* _Exercise_: Copy out the line bearing "2019 with KubeMQ" and all the lines after it, to the very end of the material below, exactly as written.

____

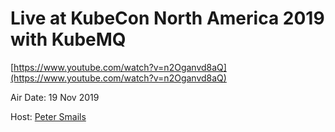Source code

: # Live at KubeCon North America 2019 with KubeMQ

[https://www.youtube.com/watch?v=n2Oganvd8aQ](https://www.youtube.com/watch?v=n2Oganvd8aQ)

Air Date: 19 Nov 2019

Host: [Peter Smails](twitter.com/petersmails)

____

* _Completed exercise_:
: # Live at KubeCon North America 2019 with KubeMQ

[https://www.youtube.com/watch?v=n2Oganvd8aQ](https://www.youtube.com/watch?v=n2Oganvd8aQ)

Air Date: 19 Nov 2019

Host: [Peter Smails](twitter.com/petersmails)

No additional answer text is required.